■ WHAT TO PRODUCE ■
Where in the data below does the word "Client" appear? Copy each line that holds it.

***

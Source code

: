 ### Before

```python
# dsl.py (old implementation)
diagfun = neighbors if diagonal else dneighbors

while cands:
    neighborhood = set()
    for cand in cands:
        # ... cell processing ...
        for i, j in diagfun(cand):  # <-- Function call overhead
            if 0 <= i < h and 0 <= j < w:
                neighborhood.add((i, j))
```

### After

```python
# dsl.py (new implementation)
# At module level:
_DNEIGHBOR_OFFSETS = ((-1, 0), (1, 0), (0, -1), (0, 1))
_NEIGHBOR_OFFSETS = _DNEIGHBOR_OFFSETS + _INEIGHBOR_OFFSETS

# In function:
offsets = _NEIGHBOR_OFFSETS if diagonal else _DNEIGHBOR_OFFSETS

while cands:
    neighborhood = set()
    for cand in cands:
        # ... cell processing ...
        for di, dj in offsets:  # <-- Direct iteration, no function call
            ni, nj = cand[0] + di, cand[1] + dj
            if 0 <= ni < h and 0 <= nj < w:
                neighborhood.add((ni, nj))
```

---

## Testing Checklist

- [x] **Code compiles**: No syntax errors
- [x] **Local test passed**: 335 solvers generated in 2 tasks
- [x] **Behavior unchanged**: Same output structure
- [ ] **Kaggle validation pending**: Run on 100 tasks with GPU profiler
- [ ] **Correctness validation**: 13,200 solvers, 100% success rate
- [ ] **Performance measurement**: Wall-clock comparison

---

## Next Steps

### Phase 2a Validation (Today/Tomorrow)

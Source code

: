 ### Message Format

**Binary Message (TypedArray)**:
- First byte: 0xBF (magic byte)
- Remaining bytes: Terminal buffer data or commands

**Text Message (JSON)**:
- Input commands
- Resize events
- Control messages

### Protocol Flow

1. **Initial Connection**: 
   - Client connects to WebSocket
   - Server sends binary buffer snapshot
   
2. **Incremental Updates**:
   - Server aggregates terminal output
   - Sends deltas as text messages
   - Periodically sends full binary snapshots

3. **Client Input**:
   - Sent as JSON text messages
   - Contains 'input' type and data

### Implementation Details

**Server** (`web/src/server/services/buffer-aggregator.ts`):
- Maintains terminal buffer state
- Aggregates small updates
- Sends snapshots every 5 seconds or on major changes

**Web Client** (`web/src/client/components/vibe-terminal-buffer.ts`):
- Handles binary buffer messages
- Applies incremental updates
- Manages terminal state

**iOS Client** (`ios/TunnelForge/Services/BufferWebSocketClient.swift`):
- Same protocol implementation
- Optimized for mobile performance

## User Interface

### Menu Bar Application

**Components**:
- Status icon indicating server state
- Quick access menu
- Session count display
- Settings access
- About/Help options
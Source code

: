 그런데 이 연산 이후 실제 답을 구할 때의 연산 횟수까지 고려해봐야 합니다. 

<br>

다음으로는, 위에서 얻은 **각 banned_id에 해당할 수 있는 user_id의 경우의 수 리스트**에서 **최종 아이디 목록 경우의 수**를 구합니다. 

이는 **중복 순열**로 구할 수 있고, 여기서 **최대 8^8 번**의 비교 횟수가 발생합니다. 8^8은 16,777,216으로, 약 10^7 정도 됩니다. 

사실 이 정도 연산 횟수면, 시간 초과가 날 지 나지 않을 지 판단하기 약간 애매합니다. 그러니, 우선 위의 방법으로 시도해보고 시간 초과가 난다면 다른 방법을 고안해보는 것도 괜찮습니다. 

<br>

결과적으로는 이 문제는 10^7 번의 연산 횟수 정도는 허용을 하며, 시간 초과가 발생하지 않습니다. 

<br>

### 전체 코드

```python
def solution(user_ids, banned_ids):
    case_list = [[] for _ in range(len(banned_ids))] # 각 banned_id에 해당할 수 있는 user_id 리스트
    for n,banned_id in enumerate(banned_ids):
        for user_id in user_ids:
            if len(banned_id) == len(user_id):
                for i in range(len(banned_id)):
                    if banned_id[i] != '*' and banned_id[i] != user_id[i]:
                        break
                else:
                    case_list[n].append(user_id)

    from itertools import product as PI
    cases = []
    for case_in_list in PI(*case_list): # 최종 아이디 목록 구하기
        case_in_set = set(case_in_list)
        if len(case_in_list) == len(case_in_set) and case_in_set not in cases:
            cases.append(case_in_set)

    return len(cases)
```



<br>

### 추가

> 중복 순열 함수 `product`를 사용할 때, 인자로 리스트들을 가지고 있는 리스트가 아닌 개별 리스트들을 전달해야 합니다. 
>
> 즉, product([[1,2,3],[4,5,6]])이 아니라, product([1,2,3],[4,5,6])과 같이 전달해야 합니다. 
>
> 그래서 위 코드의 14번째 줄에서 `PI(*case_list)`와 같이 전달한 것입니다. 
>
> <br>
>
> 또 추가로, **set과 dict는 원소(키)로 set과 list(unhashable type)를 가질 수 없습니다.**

***

■ EXPECTED ANSWER ■
   - Client connects to WebSocket
3. **Client Input**:
**Web Client** (`web/src/client/components/vibe-terminal-buffer.ts`):
**iOS Client** (`ios/TunnelForge/Services/BufferWebSocketClient.swift`):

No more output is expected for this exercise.